WHAT IS EXPECTED: Copy out each line of the material that includes the word "datos".

AVAILABLE DATA:
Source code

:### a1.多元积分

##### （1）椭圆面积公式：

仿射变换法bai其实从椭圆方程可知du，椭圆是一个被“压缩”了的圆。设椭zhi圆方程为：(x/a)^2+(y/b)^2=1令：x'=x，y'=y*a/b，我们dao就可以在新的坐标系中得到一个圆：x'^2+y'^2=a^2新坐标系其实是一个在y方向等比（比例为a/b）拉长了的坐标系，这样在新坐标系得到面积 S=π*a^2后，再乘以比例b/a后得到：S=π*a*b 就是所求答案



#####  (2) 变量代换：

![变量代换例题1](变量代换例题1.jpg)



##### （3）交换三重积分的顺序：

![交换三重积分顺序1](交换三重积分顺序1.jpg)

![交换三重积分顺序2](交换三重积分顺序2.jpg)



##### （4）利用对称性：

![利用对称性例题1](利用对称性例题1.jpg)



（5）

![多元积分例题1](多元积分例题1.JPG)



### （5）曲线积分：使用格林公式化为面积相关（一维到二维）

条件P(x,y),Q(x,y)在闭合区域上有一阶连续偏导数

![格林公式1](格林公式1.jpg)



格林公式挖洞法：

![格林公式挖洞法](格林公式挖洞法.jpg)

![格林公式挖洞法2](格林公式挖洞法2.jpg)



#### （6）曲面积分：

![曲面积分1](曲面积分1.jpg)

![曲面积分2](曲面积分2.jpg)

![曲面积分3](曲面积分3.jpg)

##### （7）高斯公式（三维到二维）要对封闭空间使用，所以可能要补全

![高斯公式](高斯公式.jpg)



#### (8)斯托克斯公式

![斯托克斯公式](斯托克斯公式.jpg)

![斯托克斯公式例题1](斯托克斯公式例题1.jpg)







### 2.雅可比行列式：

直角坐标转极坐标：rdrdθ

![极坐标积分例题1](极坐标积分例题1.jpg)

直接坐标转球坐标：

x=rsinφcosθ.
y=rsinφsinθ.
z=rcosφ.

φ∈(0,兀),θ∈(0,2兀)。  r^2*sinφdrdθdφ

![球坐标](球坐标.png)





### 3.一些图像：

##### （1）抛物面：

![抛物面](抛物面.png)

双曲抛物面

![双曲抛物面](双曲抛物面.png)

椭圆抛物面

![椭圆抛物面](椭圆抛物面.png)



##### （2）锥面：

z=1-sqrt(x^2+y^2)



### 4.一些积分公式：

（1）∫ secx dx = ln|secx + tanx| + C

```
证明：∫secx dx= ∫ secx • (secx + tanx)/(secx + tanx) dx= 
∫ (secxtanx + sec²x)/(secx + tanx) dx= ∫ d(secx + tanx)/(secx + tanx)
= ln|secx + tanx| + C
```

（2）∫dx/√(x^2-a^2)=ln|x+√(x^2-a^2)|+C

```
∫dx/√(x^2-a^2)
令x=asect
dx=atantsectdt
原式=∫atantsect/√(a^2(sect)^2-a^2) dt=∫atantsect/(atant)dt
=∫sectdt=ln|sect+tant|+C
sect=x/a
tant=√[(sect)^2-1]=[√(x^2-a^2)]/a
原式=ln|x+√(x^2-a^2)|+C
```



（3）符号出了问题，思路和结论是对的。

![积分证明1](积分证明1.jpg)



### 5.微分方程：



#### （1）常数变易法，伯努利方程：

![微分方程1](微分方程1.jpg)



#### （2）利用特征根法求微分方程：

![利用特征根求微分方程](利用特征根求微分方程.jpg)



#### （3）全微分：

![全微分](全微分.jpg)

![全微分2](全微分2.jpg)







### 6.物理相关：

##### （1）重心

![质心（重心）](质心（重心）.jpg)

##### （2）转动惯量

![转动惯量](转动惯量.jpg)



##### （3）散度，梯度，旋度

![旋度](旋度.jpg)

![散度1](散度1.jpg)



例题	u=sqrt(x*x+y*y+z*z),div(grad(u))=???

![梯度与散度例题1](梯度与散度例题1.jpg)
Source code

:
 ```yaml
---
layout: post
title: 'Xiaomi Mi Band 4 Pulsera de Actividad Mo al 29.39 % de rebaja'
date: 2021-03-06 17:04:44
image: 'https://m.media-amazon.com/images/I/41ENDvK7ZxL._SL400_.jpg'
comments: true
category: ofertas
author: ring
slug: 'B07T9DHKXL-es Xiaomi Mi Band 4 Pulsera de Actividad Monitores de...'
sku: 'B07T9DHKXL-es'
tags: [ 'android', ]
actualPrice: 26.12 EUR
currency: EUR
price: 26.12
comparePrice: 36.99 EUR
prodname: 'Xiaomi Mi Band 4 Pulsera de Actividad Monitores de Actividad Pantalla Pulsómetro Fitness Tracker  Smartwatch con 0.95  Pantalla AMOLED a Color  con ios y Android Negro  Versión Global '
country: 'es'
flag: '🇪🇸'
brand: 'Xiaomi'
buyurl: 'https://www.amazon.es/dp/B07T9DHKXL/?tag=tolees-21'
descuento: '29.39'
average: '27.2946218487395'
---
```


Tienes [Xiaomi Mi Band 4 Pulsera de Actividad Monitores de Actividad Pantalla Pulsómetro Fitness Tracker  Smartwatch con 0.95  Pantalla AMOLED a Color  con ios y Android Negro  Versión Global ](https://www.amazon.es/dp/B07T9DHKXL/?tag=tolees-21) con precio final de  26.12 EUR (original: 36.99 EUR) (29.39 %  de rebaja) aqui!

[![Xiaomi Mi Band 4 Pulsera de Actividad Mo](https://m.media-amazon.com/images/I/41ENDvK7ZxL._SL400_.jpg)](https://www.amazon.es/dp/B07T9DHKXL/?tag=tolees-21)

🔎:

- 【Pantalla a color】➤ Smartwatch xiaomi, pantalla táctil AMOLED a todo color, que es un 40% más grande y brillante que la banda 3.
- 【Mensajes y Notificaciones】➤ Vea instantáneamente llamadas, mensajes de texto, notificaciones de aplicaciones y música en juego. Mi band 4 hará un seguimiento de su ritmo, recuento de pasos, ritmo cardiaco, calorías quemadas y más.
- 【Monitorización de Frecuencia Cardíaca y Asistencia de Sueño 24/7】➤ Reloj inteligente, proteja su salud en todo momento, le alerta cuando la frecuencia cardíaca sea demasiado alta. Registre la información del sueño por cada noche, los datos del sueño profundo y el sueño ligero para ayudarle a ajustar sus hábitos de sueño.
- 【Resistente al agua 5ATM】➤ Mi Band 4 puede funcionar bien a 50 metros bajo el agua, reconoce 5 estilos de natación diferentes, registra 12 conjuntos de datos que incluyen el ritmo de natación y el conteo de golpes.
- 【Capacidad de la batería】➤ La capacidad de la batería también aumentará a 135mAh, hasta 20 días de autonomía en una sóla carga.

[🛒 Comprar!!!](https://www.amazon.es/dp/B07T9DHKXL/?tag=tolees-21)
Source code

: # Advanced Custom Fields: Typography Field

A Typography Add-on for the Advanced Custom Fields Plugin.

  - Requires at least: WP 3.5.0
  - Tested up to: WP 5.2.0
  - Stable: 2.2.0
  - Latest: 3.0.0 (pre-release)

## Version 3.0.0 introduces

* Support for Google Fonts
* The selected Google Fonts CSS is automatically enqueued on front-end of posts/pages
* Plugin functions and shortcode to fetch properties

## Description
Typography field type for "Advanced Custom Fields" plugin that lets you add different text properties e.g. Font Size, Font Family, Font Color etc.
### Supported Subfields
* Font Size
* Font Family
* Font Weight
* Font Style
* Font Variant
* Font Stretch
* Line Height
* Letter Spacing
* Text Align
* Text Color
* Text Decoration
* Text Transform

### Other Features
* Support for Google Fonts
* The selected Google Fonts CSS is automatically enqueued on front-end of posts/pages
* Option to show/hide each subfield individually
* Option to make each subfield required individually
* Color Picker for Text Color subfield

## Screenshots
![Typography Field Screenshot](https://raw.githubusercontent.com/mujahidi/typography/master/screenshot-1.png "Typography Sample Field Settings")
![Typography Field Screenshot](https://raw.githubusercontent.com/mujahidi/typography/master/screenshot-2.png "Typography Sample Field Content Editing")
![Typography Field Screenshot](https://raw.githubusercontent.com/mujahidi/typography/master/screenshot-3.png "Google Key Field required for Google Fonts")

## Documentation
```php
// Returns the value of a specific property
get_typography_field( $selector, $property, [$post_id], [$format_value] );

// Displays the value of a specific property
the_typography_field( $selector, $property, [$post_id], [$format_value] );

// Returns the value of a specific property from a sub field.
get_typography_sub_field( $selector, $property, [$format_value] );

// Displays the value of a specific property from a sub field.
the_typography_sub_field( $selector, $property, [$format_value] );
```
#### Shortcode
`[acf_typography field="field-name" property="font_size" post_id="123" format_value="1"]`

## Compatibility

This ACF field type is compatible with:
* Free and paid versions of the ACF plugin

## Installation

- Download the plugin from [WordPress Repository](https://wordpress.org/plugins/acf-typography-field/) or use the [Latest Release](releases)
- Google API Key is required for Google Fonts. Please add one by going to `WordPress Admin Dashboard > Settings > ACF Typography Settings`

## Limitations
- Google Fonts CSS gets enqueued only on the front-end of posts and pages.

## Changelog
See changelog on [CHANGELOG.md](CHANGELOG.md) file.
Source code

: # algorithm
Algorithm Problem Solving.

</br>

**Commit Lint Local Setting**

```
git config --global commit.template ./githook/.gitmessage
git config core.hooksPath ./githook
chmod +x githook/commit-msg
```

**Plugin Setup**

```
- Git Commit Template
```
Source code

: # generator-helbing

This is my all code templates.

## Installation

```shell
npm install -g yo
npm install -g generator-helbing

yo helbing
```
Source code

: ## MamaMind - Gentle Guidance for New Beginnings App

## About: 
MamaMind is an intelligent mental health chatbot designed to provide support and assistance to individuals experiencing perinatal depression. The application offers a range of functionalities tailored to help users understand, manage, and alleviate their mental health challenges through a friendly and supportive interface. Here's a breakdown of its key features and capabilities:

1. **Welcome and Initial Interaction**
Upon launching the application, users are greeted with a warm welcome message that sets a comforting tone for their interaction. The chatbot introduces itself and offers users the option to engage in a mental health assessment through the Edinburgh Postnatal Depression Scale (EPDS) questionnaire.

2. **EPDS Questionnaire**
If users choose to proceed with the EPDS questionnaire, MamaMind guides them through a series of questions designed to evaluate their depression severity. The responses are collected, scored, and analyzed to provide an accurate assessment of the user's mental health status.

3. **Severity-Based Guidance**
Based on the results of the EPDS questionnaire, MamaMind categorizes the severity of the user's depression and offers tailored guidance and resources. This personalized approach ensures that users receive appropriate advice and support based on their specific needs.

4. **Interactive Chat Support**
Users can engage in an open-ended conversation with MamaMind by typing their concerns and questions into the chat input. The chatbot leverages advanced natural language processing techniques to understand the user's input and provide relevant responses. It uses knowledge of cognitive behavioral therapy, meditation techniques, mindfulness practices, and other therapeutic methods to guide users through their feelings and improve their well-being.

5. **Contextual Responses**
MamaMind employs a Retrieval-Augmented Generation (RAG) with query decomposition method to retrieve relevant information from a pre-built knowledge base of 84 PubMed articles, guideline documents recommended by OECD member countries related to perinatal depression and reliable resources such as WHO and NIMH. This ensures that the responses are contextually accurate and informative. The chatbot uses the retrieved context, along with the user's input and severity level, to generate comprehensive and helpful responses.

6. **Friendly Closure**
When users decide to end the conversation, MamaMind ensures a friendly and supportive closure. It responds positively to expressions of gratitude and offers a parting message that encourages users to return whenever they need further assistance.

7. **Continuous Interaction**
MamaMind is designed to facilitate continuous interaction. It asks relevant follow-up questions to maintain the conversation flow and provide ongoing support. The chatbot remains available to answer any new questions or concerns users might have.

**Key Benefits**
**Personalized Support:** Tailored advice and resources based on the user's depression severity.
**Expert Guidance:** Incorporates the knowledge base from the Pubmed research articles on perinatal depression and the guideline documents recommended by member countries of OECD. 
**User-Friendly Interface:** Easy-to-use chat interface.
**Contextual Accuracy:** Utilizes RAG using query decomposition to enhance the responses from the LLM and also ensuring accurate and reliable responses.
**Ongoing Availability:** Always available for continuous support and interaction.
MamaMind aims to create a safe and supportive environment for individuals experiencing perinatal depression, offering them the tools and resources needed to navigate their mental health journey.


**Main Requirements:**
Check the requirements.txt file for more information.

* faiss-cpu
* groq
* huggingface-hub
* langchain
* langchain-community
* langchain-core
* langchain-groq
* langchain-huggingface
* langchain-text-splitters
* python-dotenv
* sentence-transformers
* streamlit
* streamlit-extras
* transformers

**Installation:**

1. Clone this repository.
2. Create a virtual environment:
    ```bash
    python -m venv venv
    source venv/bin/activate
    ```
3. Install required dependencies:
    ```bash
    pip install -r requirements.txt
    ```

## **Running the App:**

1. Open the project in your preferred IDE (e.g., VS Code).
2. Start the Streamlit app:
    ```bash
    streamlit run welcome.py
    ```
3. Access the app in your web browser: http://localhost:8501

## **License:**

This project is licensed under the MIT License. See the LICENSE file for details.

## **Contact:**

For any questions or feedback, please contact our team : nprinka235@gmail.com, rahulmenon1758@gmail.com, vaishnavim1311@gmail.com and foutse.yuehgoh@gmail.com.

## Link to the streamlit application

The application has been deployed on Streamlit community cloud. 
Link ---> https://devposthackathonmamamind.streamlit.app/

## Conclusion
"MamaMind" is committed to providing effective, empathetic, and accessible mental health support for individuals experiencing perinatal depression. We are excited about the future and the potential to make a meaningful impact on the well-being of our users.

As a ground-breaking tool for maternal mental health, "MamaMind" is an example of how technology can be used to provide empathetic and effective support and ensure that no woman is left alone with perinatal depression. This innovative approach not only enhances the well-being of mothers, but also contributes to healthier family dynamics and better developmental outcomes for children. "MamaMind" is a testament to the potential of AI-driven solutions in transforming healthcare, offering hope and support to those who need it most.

REPLY TO THE EXERCISE:
- 【Monitorización de Frecuencia Cardíaca y Asistencia de Sueño 24/7】➤ Reloj inteligente, proteja su salud en todo momento, le alerta cuando la frecuencia cardíaca sea demasiado alta. Registre la información del sueño por cada noche, los datos del sueño profundo y el sueño ligero para ayudarle a ajustar sus hábitos de sueño.
- 【Resistente al agua 5ATM】➤ Mi Band 4 puede funcionar bien a 50 metros bajo el agua, reconoce 5 estilos de natación diferentes, registra 12 conjuntos de datos que incluyen el ritmo de natación y el conteo de golpes.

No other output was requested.